Кэтрин. Но скоро, в самый солнцепек, когда на пляже начиналось столпотворение, я стала ему вдруг не нужна для этого. На соседнем пляже он увидел каких-то подростков. Голодные, бездомные, как бродячие собаки, — там они и жили. Так вот: они перелезали через забор или обплывали его — и к нам. И тогда он позволил мне надевать строгий темный купальник, и я предпочитала уходить в дальний, пустынный конец пляжа. Писала там письма, открытки и вела дневник от третьего лица. И так часов до пяти — в это время мы встречались с ним у душа, на улице. Он выходил в сопровождении…
Д о к т о р. В сопровождении?
Кэтрин. Толпы этих бездомных голодных подростков. Давал им деньги, будто все они чистили ему ботинки или ловили такси… Каждый день толпа все росла, становилась все более шумной и жадной. Себастьяна это начало пугать. Наконец мы перестали туда ходить.
Д о к т о р. А что потом? После этого? После того, как вы перестали ходить на общий пляж?
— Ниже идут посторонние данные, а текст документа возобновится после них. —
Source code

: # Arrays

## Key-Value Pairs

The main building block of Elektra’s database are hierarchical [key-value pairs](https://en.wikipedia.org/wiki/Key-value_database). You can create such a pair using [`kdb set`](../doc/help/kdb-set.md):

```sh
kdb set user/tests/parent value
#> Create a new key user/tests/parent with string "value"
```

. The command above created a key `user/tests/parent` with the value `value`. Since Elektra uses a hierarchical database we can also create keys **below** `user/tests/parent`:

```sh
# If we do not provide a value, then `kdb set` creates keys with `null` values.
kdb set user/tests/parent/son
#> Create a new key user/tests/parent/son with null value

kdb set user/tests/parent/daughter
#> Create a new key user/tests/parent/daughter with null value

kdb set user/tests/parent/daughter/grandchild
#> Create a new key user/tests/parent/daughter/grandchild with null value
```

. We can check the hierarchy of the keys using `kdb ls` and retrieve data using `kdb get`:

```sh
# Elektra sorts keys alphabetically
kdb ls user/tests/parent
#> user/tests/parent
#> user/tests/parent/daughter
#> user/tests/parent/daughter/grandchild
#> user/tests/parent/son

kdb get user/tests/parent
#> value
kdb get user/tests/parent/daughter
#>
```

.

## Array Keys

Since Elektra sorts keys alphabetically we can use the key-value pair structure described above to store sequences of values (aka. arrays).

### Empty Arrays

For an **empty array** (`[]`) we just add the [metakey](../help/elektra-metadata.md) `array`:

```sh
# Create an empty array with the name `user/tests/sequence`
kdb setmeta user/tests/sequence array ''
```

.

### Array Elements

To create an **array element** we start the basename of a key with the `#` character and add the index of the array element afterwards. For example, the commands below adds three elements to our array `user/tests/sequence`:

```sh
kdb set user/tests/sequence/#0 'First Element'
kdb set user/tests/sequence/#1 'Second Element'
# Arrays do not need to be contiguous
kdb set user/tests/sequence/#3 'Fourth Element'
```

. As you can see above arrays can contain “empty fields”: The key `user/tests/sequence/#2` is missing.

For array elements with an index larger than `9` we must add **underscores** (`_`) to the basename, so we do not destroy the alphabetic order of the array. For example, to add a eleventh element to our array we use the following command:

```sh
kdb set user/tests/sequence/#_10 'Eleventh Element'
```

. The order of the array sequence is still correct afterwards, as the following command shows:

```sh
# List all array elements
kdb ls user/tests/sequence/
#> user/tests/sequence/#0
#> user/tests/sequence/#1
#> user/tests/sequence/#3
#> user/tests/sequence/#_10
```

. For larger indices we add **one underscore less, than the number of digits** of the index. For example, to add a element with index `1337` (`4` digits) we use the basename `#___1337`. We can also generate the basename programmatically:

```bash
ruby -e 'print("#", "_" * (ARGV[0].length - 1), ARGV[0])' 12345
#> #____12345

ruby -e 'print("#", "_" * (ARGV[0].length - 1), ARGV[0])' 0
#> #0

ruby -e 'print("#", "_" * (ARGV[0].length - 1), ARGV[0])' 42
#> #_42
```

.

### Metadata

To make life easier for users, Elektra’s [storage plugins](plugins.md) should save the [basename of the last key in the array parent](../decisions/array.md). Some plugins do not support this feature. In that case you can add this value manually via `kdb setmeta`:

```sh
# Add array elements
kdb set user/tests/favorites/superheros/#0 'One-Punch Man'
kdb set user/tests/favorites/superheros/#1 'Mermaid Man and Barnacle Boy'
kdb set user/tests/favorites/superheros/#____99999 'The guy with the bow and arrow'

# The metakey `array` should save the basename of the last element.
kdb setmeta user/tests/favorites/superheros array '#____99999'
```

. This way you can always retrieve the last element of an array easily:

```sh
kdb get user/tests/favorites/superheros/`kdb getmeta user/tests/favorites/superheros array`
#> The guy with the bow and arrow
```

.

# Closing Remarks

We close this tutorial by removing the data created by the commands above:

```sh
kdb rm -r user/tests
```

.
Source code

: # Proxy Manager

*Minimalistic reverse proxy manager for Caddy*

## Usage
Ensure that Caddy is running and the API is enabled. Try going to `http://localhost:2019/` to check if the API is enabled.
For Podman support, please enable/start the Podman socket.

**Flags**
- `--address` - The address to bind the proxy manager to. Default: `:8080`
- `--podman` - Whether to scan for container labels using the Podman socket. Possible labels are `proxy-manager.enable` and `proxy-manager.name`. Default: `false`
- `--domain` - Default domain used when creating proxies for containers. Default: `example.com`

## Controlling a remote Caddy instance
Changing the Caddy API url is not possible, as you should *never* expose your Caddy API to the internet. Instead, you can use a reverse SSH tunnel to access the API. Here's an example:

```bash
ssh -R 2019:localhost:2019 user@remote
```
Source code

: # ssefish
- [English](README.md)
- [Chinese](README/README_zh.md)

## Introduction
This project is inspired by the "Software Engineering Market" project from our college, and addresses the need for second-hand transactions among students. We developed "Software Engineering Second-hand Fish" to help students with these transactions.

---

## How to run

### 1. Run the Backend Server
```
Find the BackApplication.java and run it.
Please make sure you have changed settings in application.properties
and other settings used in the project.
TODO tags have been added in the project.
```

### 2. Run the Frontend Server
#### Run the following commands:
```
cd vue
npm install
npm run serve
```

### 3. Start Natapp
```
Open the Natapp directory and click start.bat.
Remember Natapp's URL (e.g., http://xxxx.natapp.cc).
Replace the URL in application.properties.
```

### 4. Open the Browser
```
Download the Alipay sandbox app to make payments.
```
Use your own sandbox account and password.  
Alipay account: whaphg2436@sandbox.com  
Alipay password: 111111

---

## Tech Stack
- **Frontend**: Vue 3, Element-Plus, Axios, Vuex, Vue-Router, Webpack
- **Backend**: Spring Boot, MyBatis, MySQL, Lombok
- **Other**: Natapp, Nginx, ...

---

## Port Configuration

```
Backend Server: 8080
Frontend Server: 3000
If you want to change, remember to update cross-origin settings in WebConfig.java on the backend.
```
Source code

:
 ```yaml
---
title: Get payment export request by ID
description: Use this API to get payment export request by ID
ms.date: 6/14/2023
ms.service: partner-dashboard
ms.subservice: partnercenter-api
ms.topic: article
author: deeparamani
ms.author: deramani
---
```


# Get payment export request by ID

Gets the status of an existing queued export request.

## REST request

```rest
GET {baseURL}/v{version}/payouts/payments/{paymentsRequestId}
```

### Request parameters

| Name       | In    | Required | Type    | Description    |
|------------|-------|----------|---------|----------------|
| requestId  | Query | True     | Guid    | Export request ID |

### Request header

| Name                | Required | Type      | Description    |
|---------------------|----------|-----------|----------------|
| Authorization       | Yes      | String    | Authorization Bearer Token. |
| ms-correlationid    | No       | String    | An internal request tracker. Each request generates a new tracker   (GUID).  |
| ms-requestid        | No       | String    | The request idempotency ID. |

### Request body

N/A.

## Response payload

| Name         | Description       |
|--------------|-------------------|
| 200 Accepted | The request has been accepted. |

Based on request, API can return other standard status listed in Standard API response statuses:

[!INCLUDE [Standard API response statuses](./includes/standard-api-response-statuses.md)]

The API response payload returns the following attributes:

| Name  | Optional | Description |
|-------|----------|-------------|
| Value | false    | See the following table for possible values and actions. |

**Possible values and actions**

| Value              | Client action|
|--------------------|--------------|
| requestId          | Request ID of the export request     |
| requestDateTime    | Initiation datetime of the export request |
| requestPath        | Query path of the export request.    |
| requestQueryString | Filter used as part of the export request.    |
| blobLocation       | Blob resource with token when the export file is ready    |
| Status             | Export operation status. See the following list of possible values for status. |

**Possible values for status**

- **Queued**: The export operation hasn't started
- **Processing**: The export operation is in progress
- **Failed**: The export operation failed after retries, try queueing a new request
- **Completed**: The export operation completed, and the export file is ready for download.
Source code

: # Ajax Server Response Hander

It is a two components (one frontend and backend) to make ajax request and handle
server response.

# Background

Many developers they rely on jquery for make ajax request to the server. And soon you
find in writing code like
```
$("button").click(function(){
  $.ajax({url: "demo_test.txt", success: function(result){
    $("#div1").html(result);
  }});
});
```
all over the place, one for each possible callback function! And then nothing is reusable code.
Кэтрин. Через некоторое время, в один из раскаленных, ослепительно белых, но не ослепительно голубых дней в Кабеса-де-Лобо…
Доктор. Да…
Кэтрин. Мы весьма поздно обедали в ресторане на открытом воздухе с видом на море. Себастьян был весь в ослепительно белом — совсем как всё вокруг, освещенное ярким солнцем и белым небом. Безукоризненно белый костюм из китайского шелка, белый шелковый галстук, белая панама и белые ботинки из кожи белой ящерицы — ну прямо балетные туфельки! Он (отбрасывает голову и нервно смеется)… то и дело касался лица, шеи белым шелковым платочком и бросал себе в рот маленькие белые пилюли. Я знала, что у него болит сердце, очень беспокоилась, и на пляж мы не пошли. (Во время этого монолога освещение меняется: все погружается во мрак, а в белом горячем луче прожектора остается лишь Кэтрин.) «Я думаю, не отправиться ли нам на север? — спросил он. — По-моему, с нас хватит Кабеса-де-Лобо, мы уже все здесь повидали, а?» Я тоже так считала, но привыкла не высказываться, потому что тогда Себастьян — ну, вы знаете Себастьяна, — ведь он всегда любил делать всё не как все. А я всегда делала вид, будто подчиняюсь его желаниям, но неохотно — это была игра.
Сестра. Уронила, сигарету уронила!
Д о к т о р. Я ее уже поднял.
(Из темноты доносятся шепоты и шумы. Доктор наливает ей из шейкера коктейль.)
К э т р и н. На чем я остановилась? О да, на этом обеде в пять часов дня в рыбном ресторане на пристани Кабеса-де-Лобо. А на пляже — он отгорожен от ресторана забором с колючей проволокой, и наш столик меньше, чем в метре от него — на пляже были эти несчастные нищие. Они лежали там, голые оборванцы, ужасно худые и темные, похожие на стайки ощипанных птенцов. А потом полезли на забор, будто их туда несло ветром, горячим белым ветром с моря, и закричали «пан, пан, пан»!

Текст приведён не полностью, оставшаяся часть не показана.